I militari del 6° Nucleo Operativo Metropolitano hanno ispezionato una ditta individuale della Capitale, dove sono stati trovati quattro lavoratori subordinati. Gli accertamenti hanno evidenziato che tutti erano impiegati “in nero”, senza la preventiva comunicazione obbligatoria di instaurazione del rapporto di lavoro, prevista dal modello UNILAV. Per l’impresa sono scattate sanzioni per oltre 35mila euro.

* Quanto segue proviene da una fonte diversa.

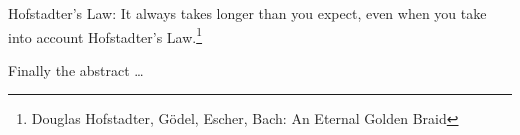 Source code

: 
Hofstadter's Law: It always takes longer than you expect, even when you take into account Hofstadter's Law.\footnote{
	Douglas Hofstadter, Gödel, Escher, Bach: An Eternal Golden Braid}


Finally the abstract \ldots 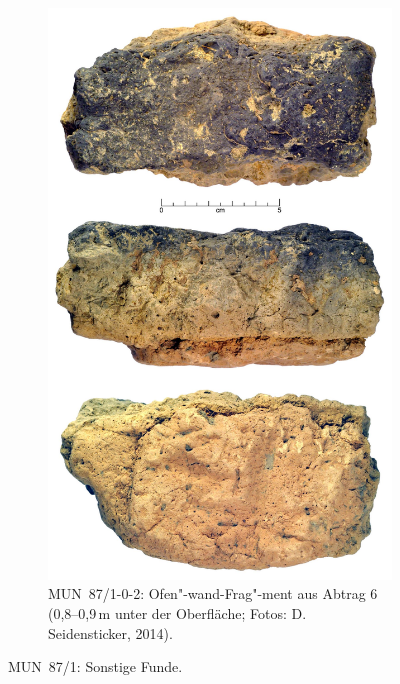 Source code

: \begin{figure}[p]
\begin{subfigure}{\columnwidth}
		\includegraphics[height = .4\textheight]{fig/MUN87-1-0-2-6_Ofenwand.jpg}
		\caption{MUN~87/1-0-2: Ofen"-wand-Frag"-ment aus Abtrag 6 (0,8--0,9\,m unter der Oberfläche; Fotos: D. Seidensticker, 2014).}
		\label{fig:MUN87-1_Ofenwand}
	\end{subfigure}
	\caption{MUN~87/1: Sonstige Funde.}
\end{figure}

Un secondo intervento, condotto dal 3° Nucleo Operativo Metropolitano in un’attività commerciale della zona nord-est di Roma, ha portato alla scoperta di altri due dipendenti privi della documentazione necessaria a comprovare la regolarità contributiva e assicurativa. Considerata la reiterazione e la durata delle violazioni, sono state contestate sanzioni per 170mila euro. Nei confronti del titolare è stata inoltre proposta la sospensione dell’attività imprenditoriale all’Ispettorato territoriale del Lavoro.
Infine, sul litorale nord della provincia romana, i Finanzieri del Gruppo di Civitavecchia hanno individuato altri due lavoratori impiegati irregolarmente. Per il titolare è stata elevata una sanzione amministrativa di 3.900 euro.